*TASK OBJECTIVE*.
Go through the material below, find each line with the word "Kubernetes", and copy those lines.

*SUPPLIED INFORMATION*.
▽
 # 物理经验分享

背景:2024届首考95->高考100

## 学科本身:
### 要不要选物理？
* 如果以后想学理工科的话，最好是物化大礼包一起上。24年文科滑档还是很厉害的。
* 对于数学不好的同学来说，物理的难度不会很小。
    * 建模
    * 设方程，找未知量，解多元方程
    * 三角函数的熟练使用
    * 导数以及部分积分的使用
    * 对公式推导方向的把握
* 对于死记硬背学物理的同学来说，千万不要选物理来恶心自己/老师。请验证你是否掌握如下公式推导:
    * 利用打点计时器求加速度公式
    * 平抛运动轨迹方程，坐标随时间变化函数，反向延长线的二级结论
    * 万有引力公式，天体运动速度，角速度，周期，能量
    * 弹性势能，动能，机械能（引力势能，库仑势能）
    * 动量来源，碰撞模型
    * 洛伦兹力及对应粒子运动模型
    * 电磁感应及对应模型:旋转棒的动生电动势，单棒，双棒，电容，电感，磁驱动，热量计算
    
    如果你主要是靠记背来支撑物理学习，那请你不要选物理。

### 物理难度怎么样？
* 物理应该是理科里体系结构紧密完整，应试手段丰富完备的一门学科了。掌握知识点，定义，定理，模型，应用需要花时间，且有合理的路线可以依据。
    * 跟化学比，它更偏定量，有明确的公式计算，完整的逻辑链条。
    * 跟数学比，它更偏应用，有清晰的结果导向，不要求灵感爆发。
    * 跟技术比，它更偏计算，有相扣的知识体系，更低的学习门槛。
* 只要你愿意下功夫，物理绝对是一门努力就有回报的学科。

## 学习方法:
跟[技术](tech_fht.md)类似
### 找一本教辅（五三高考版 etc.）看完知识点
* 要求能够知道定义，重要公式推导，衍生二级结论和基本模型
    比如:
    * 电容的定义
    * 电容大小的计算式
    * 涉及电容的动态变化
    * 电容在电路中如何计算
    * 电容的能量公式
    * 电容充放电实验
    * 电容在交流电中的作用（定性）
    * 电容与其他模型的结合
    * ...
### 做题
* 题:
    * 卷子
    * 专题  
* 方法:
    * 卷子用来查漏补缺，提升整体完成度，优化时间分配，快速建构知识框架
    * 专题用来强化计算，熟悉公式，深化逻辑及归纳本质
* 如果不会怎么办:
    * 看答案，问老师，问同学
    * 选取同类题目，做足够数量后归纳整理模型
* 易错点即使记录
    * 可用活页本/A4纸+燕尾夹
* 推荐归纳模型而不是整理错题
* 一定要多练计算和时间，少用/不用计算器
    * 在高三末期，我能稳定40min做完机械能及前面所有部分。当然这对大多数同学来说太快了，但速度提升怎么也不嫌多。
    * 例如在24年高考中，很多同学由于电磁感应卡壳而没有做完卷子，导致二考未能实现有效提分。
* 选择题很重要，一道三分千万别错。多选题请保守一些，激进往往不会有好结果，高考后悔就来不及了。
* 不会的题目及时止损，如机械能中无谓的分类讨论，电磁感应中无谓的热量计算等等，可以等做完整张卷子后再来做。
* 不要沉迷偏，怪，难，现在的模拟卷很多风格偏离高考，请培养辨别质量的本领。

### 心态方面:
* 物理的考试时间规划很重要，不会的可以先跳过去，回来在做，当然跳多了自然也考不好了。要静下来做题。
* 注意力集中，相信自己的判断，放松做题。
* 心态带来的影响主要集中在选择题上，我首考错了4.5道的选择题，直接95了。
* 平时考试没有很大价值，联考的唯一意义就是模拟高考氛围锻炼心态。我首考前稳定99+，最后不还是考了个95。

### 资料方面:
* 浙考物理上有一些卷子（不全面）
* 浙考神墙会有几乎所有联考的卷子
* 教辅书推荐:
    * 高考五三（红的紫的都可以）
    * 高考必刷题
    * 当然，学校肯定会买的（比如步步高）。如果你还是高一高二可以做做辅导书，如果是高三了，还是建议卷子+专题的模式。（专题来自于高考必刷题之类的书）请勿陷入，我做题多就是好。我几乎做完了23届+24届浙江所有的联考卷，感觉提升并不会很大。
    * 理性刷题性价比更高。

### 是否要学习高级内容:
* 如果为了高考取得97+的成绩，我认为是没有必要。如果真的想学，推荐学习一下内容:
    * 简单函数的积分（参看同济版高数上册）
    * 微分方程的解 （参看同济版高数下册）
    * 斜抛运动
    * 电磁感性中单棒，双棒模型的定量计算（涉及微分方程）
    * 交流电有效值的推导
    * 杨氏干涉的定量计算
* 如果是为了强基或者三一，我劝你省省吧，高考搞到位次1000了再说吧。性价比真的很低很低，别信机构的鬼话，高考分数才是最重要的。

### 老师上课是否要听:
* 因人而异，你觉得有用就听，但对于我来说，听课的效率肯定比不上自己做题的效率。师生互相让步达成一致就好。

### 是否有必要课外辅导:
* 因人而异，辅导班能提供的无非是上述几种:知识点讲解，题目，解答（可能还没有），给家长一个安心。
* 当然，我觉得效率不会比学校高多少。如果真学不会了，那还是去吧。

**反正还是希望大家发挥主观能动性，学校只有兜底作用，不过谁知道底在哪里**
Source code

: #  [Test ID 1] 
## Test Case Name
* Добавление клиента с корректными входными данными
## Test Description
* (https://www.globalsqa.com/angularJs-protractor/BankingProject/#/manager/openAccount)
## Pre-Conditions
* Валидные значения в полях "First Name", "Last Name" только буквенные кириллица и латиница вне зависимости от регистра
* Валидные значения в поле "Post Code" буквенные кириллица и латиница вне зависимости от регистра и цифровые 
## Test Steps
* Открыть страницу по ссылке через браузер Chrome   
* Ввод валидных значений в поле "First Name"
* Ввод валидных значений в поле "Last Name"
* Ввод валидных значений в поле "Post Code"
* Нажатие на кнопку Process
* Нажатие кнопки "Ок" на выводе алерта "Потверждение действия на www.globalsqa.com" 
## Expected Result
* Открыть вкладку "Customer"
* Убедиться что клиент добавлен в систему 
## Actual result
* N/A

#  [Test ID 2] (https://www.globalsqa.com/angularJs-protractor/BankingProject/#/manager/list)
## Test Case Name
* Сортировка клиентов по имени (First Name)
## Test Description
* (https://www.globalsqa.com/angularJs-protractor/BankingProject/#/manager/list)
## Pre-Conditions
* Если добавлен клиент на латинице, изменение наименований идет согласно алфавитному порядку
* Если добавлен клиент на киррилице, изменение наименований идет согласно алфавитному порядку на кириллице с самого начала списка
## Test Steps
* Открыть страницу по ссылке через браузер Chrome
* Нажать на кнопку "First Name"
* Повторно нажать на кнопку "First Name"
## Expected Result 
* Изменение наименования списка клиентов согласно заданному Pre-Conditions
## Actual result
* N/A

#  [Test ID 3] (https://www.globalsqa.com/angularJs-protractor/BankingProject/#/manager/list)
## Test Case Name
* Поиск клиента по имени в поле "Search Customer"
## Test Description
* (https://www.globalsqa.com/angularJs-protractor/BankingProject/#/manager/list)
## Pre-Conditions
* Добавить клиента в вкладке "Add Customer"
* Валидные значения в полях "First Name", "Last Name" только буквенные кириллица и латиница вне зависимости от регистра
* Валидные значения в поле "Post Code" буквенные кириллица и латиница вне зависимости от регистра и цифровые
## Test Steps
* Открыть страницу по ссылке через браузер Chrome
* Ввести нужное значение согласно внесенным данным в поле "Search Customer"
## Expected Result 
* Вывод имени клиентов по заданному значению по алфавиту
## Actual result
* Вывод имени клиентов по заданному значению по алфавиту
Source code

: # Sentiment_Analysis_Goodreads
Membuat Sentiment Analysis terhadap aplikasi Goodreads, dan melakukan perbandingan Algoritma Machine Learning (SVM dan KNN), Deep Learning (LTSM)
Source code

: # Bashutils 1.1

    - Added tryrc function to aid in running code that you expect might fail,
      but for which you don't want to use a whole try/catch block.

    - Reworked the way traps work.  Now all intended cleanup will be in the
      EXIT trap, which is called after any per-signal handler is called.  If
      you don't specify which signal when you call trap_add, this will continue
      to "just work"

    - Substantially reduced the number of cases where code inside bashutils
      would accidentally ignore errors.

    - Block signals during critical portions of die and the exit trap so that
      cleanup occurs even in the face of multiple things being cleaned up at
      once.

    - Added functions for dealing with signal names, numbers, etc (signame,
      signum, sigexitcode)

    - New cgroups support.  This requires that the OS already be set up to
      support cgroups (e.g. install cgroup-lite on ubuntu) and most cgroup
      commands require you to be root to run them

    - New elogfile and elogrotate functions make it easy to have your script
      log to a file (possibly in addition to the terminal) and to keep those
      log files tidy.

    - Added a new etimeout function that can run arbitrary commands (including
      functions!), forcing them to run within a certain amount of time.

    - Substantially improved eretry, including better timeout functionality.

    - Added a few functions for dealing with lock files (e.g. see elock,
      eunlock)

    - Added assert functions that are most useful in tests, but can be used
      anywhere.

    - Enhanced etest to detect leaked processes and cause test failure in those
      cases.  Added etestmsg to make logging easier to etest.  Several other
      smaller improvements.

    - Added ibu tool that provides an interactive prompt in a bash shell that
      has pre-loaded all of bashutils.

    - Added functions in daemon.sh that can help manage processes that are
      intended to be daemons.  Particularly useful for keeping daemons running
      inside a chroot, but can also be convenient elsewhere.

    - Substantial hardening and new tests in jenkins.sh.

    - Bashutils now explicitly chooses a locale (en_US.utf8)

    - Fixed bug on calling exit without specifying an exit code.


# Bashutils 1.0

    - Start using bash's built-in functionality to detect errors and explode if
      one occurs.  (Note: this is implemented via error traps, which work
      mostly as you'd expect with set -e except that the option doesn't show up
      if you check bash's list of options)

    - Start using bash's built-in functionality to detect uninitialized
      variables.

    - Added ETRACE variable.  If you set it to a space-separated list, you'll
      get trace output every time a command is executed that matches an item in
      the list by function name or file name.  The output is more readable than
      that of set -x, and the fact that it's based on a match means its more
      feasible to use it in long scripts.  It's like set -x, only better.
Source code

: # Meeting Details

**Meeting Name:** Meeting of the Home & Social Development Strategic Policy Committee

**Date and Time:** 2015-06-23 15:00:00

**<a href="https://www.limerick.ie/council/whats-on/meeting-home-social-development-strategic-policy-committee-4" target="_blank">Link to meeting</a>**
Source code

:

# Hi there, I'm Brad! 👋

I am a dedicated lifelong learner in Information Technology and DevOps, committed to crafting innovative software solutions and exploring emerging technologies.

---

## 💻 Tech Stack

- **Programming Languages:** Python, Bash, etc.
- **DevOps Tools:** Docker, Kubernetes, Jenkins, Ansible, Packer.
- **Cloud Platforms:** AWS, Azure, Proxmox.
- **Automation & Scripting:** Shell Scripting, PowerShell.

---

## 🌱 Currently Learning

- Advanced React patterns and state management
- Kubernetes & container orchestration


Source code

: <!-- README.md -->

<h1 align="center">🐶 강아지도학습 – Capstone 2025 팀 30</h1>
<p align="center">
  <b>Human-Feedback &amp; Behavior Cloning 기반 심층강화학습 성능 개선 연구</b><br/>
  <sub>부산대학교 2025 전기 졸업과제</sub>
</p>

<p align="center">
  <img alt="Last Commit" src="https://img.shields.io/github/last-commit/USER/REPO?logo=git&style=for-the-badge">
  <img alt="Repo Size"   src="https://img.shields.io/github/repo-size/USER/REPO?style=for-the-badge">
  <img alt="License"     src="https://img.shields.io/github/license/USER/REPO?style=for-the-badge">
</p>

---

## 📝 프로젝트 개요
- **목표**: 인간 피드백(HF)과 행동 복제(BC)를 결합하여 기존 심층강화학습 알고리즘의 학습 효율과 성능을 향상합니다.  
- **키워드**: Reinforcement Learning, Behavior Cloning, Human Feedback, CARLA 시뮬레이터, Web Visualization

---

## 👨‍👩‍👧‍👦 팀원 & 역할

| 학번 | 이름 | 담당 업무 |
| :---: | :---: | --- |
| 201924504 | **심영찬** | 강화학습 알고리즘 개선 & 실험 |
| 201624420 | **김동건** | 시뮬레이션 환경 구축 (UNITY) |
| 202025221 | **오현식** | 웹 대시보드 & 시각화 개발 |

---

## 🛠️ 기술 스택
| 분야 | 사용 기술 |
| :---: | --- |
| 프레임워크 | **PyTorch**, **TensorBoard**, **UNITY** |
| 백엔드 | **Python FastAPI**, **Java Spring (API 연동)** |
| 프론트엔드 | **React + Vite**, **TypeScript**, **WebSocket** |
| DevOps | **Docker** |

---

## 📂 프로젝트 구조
△
*COMPLETED TASK*.
- **DevOps Tools:** Docker, Kubernetes, Jenkins, Ansible, Packer.
- Kubernetes & container orchestration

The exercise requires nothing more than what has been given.